Die Politik muss Informationslücken schließen, oder entsprechende Nachbesserungen vornehmen, um dem Willen des Wahlvolkes entgegenzuwirken und somit das Erreichen des Quorums und folglich das Zustandekommen eines Referendums zu vermeiden.
Damit schließt sich automatisch auch der zwischenzeitliche überall feststellbare Graben zwischen Politik und Bürgern.
Wir hatten gegenüber Ihren Kolleginnen und Kollegen aus unterschiedlichen Fraktionen bereits mehrfach dargelegt, dass es nach unserer Auffassung in den wenigsten Fällen tatsächlich zu einem Referendum kommen wird, da spätestens mit dem Aufleben eines Volksbegehrens, welches ein gesetztes Quorum erreichen könnte, das politische Gegensteuern beginnt.Beide Seiten, also Volk und Politik, würden sich durch die Erweiterung unserer repräsentativen Demokratie mit dem vorgeschlagenen plebiszitären Element wieder annähern.

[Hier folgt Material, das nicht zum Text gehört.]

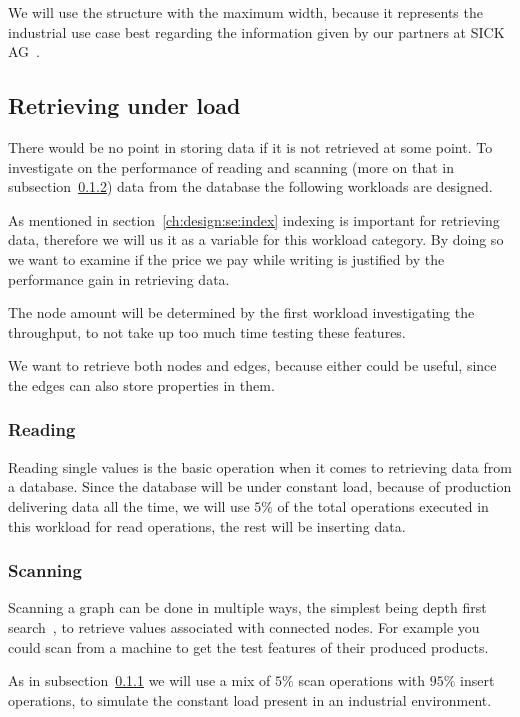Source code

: We will use the structure with the maximum width,
because it represents the industrial use case best regarding the information given by our partners at SICK AG~\cite{SICK}.

\subsection{Retrieving under load}
\label{ch:design:se:retrievingUnderLoad}
There would be no point in storing data if it is not retrieved at some point.
To investigate on the performance of reading and scanning (more on that in subsection~\ref{ch:design:se:scanning}) data from the database the following workloads are designed.

As mentioned in section~\ref{ch:design:se:index} indexing is important for retrieving data,
therefore we will us it as a variable for this workload category.
By doing so we want to examine if the price we pay while writing is justified by the performance gain in retrieving data.

The node amount will be determined by the first workload investigating the throughput,
to not take up too much time testing these features.

We want to retrieve both nodes and edges,
because either could be useful,
since the edges can also store properties in them.

\subsubsection{Reading}
\label{ch:design:se:reading}
Reading single values is the basic operation when it comes to retrieving data from a database.
Since the database will be under constant load,
because of production delivering data all the time,
we will use $ 5\% $ of the total operations executed in this workload for read operations,
the rest will be inserting data.

\subsubsection{Scanning}
\label{ch:design:se:scanning}
Scanning a graph can be done in multiple ways,
the simplest being depth first search~\cite{Tarjan1972},
to retrieve values associated with connected nodes.
For example you could scan from a machine to get the test features of their produced products.

As in subsection~\ref{ch:design:se:reading} we will use a mix of $ 5\% $ scan operations with $ 95\% $ insert operations,
to simulate the constant load present in an industrial environment.

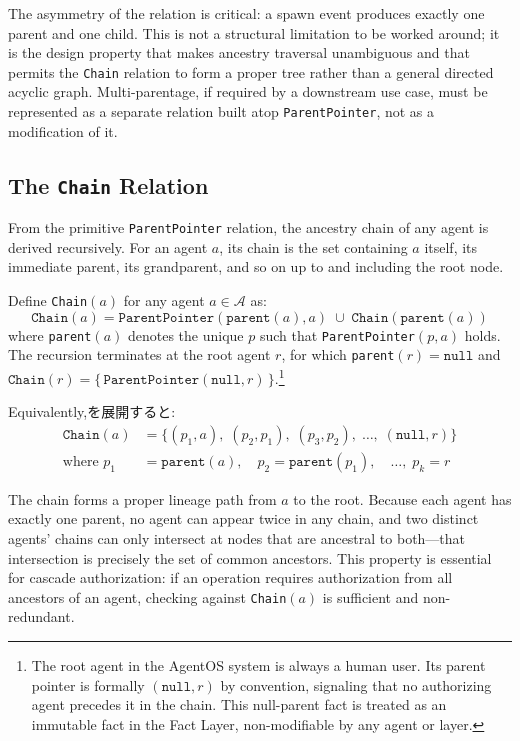 The asymmetry of the relation is critical: a spawn event produces exactly one parent and one child. This is not a structural limitation to be worked around; it is the design property that makes ancestry traversal unambiguous and that permits the \texttt{Chain} relation to form a proper tree rather than a general directed acyclic graph. Multi-parentage, if required by a downstream use case, must be represented as a separate relation built atop \texttt{ParentPointer}, not as a modification of it.

\subsection{The \texttt{Chain} Relation}

From the primitive \texttt{ParentPointer} relation, the ancestry chain of any agent is derived recursively. For an agent $a$, its chain is the set containing $a$ itself, its immediate parent, its grandparent, and so on up to and including the root node.

\begin{definition}
Define \texttt{Chain}$(a)$ for any agent $a \in \mathcal{A}$ as:
\begin{equation}
\texttt{Chain}(a) = \texttt{ParentPointer}(\texttt{parent}(a), a) \; \cup \; \texttt{Chain}(\texttt{parent}(a))
\end{equation}
where \texttt{parent}$(a)$ denotes the unique $p$ such that \texttt{ParentPointer}$(p, a)$ holds. The recursion terminates at the root agent $r$, for which \texttt{parent}$(r) = \texttt{null}$ and $\texttt{Chain}(r) = \{\,\texttt{ParentPointer}(\texttt{null}, r)\,\}$.\footnote{The root agent in the AgentOS system is always a human user. Its parent pointer is formally $(\texttt{null}, r)$ by convention, signaling that no authorizing agent precedes it in the chain. This null-parent fact is treated as an immutable fact in the Fact Layer, non-modifiable by any agent or layer.}
\end{definition}

Equivalently,を展開すると:
\begin{align}
\texttt{Chain}(a) &= \{(p_1, a),\; (p_2, p_1),\; (p_3, p_2),\; \ldots,\; (\texttt{null}, r)\} \\
\text{where } p_1 &= \texttt{parent}(a),\quad p_2 = \texttt{parent}(p_1),\quad \ldots,\; p_k = r
\end{align}

The chain forms a proper lineage path from $a$ to the root. Because each agent has exactly one parent, no agent can appear twice in any chain, and two distinct agents' chains can only intersect at nodes that are ancestral to both—that intersection is precisely the set of common ancestors. This property is essential for cascade authorization: if an operation requires authorization from all ancestors of an agent, checking against \texttt{Chain}$(a)$ is sufficient and non-redundant.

Selbstverständlich sind verfassungsrechtliche Grenzen bei der Mitbestimmung des Wahlvolkes zu setzen und die Benachteiligung von Minderheiten ist durch Korrekturmöglichkeiten des streitbaren Gesetzes sowie ein integriertes mehrheitliches Abhilfebegehren auszuschließen.

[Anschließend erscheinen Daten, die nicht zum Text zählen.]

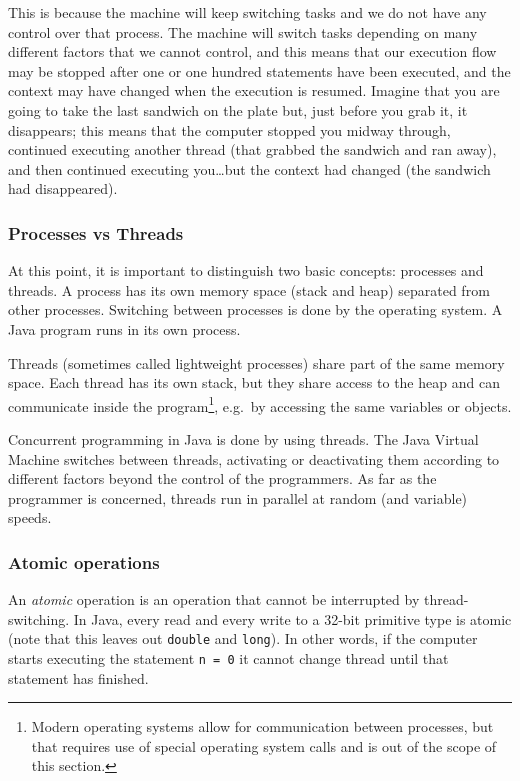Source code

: This is because the machine will keep switching tasks and we do not
have any control over that process. The machine will switch tasks
depending on many different factors that we cannot control, and this
means that our execution flow may be stopped after one or one hundred
statements have been executed, and the context may have changed when
the execution is resumed. Imagine that you are going to take the last
sandwich on the plate but, just before you grab it, it disappears;
this means that the computer stopped you midway through, continued
executing another thread (that grabbed the sandwich and ran away), and
then continued executing you\ldots but the context had changed (the
sandwich had disappeared). 

\subsubsection{Processes vs Threads}
\label{sec:processes-vs-threads}

At this point, it is important to distinguish two basic concepts:
processes and threads. A process has its own memory space (stack and
heap) separated from other processes. Switching between processes is
done by the operating system. A Java program runs in its own process. 

Threads (sometimes called lightweight processes) share part of the
same memory space. Each thread has its own stack, but they share
access to the heap and can communicate inside the
program\footnote{Modern operating systems allow for communication
  between processes, but that requires use of special operating system
  calls and is out of the scope of this section.}, e.g.~by accessing
the same variables or objects. 

Concurrent programming in Java is done by using threads. The Java
Virtual Machine switches between threads, activating or deactivating
them according to different factors beyond the control of the
programmers. As far as the programmer is concerned, threads run in
parallel at random (and variable) speeds. 

\subsubsection{Atomic operations}
\label{sec:atomic-operations}

An \emph{atomic} operation is an operation that cannot be interrupted
by thread-switching. In Java, every read and every write to a 32-bit
primitive type is atomic (note that this leaves out \verb+double+ and
\verb+long+). In other words, if the computer starts executing the
statement \verb+n = 0+ it cannot change thread until that statement
has finished.

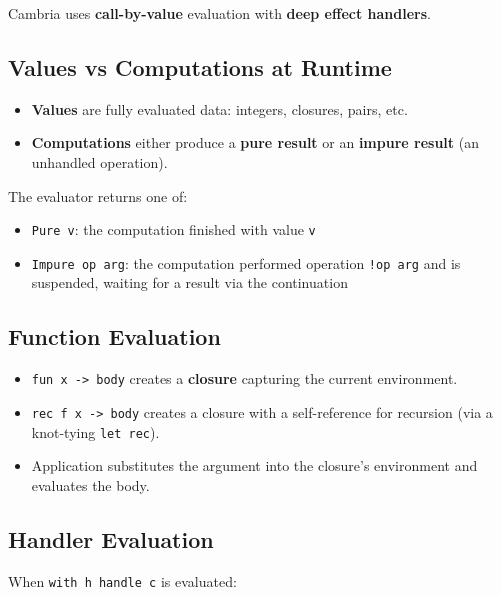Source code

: \documentclass[11pt,a4paper]{article}
\newcommand{\cba}[1]{\lstinline[style=cbainline]{#1}}
\begin{document}
Cambria uses \textbf{call-by-value} evaluation with \textbf{deep effect
handlers}.

\subsection{Values vs Computations at Runtime}

\begin{itemize}
  \item \textbf{Values} are fully evaluated data: integers, closures, pairs,
        etc.
  \item \textbf{Computations} either produce a \textbf{pure result} or an
        \textbf{impure result} (an unhandled operation).
\end{itemize}

The evaluator returns one of:

\begin{itemize}
  \item \texttt{Pure v}: the computation finished with value \texttt{v}
  \item \texttt{Impure op arg}: the computation performed
        operation \texttt{!op arg} and is suspended, waiting for a result via
        the continuation
\end{itemize}

\subsection{Function Evaluation}

\begin{itemize}
  \item \cba{fun x -> body} creates a \textbf{closure} capturing the current
        environment.
  \item \cba{rec f x -> body} creates a closure with a self-reference for
        recursion (via a knot-tying \texttt{let rec}).
  \item Application substitutes the argument into the closure's environment and
        evaluates the body.
\end{itemize}

\subsection{Handler Evaluation}

When \cba{with h handle c} is evaluated:
\end{document}
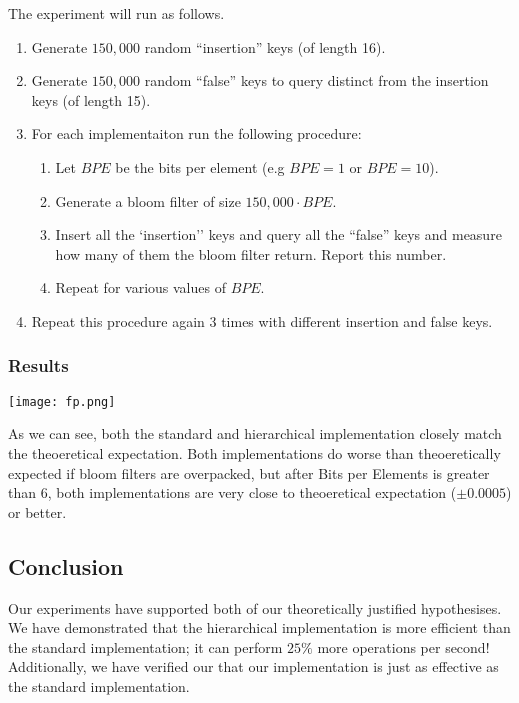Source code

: The experiment will run as follows. 
\begin{enumerate}
\item Generate $150,000$ random ``insertion'' keys (of length 16).
\item Generate $150,000$ random ``false'' keys to query distinct from the insertion keys (of length 15).
\item For each implementaiton run the following procedure:
\begin{enumerate}
    \item Let $BPE$ be the bits per element (e.g $BPE = 1$ or $BPE = 10$).
    \item Generate a bloom filter of size $150,000\cdot BPE$.
    \item Insert all the `insertion'' keys and query all the ``false'' keys and measure how many of them the bloom filter return. Report this number.
    \item Repeat for various values of $BPE$.
\end{enumerate}
\item Repeat this procedure again $3$ times with different insertion and false keys.
\end{enumerate}

\subsubsection{Results}
\begin{center}
    \texttt{[image: fp.png]}
\end{center}

As we can see, both the standard and hierarchical implementation closely match the theoeretical expectation. 
Both implementations do worse than theoeretically expected if bloom filters are overpacked, but after Bits per Elements is greater than 6, both implementations are very close to theoeretical expectation ($\pm 0.0005$) or better.

\subsection{Conclusion}
Our experiments have supported both of our theoretically justified hypothesises.
We have demonstrated that the hierarchical implementation is more efficient than the standard implementation; it can perform $25\%$ more operations per second!
Additionally, we have verified our that our implementation is just as effective as the standard implementation. 
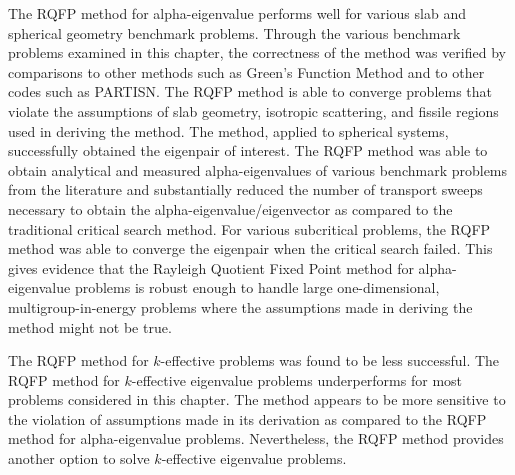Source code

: The RQFP method for alpha-eigenvalue performs well for various slab and spherical geometry benchmark problems. Through the various benchmark problems examined in this chapter, the correctness of the method was verified by comparisons to other methods such as Green's Function Method and to other codes such as PARTISN. The RQFP method is able to converge problems that violate the assumptions of slab geometry, isotropic scattering, and fissile regions used in deriving the method. The method, applied to spherical systems, successfully obtained the eigenpair of interest. The RQFP method was able to obtain analytical and measured alpha-eigenvalues of various benchmark problems from the literature and substantially reduced the number of transport sweeps necessary to obtain the alpha-eigenvalue/eigenvector as compared to the traditional critical search method. For various subcritical problems, the RQFP method was able to converge the eigenpair when the critical search failed. This gives evidence that the Rayleigh Quotient Fixed Point method for alpha-eigenvalue problems is robust enough to handle large one-dimensional, multigroup-in-energy problems where the assumptions made in deriving the method might not be true.

The RQFP method for $k$-effective problems was found to be less successful. The RQFP method for $k$-effective eigenvalue problems underperforms for most problems considered in this chapter. The method appears to be more sensitive to the violation of assumptions made in its derivation as compared to the RQFP method for alpha-eigenvalue problems. Nevertheless, the RQFP method provides another option to solve $k$-effective eigenvalue problems.

%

Auch die Hürde des Quorums wäre in vielerlei Hinsicht zu überdenken, um einerseits zu gewährleisten, dass Volksbegehren herbeiführbar bleiben, aber andererseits ein inflationärer und die Demokratie lähmender Gebrauch dieses direktdemokratischen Instruments grundsätzlich vermieden wird.
Ihre Darstellungen eines aufblühenden Populismus im Zusammenhang mit Volksentscheiden unter Verweis auf Ausschnitte unserer Historie sind streitbar. Wir leben nicht mehr in den 20iger und 30iger Jahren des vorigen Jahrhunderts. Unser Leben spielt sich unter deutlich anderen Lebensumständen als zu Zeiten der Weimarer Republik ab. Nichts gegen den Intellekt unserer Groß- und Urgroßeltern, aber es sind über 80 Jahre vergangen und unser Zeitgeist hat sich augenscheinlich doch etwas weiterentwickelt. Wir glauben nicht, dass die Bürgerinnen und Bürger unseres Landes von populistischen Ausrichtungen so verführt werden können, um Populismus und Extremismus erstarken zu lassen. Außerdem – und das können wir nur immer und immer wieder betonen -, bietet Populismus, insofern es sich tatsächlich um einen solchen handelt, die ideale Plattform, um politisch korrekt, sachlich orientiert und ursachenreduzierend gegensteuern zu können. Herr Prof. Dr. Patzelt welcher, wie wir in unserer Bürgeranfrage aufgeführt haben, der wissenschaftliche Verfechter eines gesetzabschaffenden Referendums ist, stellt hierzu fest:
[…] Es ist durchaus nicht verwegen, auch in stabilen repräsentativen Demokratien ohne sonderliche Erfahrungen mit plebiszitären Instrumenten demokratie- und bürgerschaftskultivierende Wirkungen dieser Art zu erwarten, und es ist nicht erforderlich, von vornherein vom schlimmsten Fall auszugehen, wonach plebiszitäre Instrumente ganz einfach Populismus und Demagogie entfesseln oder zu inkonsistenter Politik führen müssen. Gegen beides ist auch der Parteienwettbewerb vor und nach Parlamentswahlen nicht gefeit! Welche „Kultur des Plebiszitären“ aber wirklich entsteht, wird im Einzelfall einesteils davon abhängen, ob die eingeführten plebiszitären Instrumente eine für repräsentative Demokratie hilfreiche Ausgestaltung erfahren, und andernteils davon, wie konstruktiv und sinngemäß die für die Prüfung der Zulässigkeit einer je konkreten Verwendung plebiszitärer Instrumente zuständigen Personen und Institutionen bei ihren Entscheidungen und deren Begründung verfahren […]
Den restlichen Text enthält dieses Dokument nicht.